(PROVIDED INFORMATION Opens)

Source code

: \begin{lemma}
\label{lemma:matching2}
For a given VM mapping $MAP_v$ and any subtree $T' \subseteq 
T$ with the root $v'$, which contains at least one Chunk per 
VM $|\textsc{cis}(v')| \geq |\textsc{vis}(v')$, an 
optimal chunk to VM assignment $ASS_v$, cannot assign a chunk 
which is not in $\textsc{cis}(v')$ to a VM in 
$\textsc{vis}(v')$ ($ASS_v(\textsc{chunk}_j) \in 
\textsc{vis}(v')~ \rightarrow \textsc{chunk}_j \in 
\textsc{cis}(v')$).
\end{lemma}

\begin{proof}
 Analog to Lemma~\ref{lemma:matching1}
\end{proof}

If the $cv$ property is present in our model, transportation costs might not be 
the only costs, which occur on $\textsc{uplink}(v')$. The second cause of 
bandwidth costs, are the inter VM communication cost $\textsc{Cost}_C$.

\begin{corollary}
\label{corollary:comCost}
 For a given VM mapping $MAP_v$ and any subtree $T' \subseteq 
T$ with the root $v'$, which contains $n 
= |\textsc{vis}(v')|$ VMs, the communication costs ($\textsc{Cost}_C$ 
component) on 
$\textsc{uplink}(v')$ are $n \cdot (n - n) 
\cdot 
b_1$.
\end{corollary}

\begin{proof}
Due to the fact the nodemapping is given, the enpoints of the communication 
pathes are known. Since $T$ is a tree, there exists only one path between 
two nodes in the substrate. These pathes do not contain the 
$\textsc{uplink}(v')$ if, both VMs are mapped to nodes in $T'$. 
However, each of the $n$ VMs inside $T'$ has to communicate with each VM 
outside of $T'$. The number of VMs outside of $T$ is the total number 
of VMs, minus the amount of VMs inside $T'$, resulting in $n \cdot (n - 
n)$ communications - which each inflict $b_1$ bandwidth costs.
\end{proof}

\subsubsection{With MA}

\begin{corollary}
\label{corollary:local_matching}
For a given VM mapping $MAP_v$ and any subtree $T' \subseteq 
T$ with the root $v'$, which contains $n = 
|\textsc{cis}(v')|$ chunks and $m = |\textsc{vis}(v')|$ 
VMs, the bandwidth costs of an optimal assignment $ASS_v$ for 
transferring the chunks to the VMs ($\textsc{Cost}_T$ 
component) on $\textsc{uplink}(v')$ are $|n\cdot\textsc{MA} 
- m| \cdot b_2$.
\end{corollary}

(PROVIDED INFORMATION Closes)
(PROVIDED INFORMATION Opens)

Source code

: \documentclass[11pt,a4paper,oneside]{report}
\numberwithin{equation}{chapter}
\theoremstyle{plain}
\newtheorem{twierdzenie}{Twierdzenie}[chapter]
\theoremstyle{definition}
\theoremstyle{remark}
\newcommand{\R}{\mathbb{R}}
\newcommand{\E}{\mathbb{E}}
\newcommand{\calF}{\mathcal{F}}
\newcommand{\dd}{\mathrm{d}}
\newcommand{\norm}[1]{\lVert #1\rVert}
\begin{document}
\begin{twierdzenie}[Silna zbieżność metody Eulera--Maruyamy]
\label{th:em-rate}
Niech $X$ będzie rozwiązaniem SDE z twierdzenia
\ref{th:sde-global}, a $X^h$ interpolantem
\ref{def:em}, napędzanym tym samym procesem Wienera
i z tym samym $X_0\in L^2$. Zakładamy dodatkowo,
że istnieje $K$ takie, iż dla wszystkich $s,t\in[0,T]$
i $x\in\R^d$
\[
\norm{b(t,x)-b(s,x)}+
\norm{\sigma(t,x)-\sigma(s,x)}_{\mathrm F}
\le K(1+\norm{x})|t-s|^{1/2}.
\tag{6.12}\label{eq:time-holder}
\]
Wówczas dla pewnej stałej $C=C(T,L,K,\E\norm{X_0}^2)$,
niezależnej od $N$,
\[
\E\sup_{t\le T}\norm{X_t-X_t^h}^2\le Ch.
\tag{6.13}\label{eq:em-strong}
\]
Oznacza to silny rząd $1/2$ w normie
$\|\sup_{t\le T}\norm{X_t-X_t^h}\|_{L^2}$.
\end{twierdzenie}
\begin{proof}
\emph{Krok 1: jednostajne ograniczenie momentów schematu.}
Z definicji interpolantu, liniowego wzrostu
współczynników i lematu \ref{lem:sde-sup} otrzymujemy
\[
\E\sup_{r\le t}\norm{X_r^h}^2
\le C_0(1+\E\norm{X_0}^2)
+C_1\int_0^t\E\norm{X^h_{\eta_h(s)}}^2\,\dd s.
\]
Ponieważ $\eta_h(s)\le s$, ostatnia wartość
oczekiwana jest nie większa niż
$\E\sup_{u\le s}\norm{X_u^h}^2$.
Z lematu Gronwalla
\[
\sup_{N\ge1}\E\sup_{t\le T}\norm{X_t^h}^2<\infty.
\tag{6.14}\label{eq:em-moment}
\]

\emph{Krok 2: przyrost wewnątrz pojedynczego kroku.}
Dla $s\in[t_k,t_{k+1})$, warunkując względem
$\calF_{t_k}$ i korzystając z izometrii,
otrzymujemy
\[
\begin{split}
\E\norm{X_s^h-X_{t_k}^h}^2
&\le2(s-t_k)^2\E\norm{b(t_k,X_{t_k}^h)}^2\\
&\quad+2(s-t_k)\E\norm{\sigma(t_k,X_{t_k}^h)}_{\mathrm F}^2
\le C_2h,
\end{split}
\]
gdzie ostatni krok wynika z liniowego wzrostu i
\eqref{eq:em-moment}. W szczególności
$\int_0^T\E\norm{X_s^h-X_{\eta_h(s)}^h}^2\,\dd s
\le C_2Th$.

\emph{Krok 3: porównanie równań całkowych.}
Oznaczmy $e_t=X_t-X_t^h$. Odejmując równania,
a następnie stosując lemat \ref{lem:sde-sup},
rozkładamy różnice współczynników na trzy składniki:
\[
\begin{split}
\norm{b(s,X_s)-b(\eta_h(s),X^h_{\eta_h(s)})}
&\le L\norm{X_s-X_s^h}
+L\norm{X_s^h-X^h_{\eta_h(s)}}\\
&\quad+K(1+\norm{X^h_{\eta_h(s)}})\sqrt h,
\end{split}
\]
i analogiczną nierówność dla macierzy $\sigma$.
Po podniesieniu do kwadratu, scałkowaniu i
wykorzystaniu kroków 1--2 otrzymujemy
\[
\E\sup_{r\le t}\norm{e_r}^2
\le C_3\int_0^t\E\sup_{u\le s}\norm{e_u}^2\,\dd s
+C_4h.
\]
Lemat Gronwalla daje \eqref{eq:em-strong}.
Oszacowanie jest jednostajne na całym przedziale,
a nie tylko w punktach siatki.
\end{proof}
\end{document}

(PROVIDED INFORMATION Closes)

Sift through the material above and copy each line that holds "cdot".

$\textsc{uplink}(v')$ are $n \cdot (n - n) 
\cdot 
of VMs, minus the amount of VMs inside $T'$, resulting in $n \cdot (n - 
component) on $\textsc{uplink}(v')$ are $|n\cdot\textsc{MA} 
- m| \cdot b_2$.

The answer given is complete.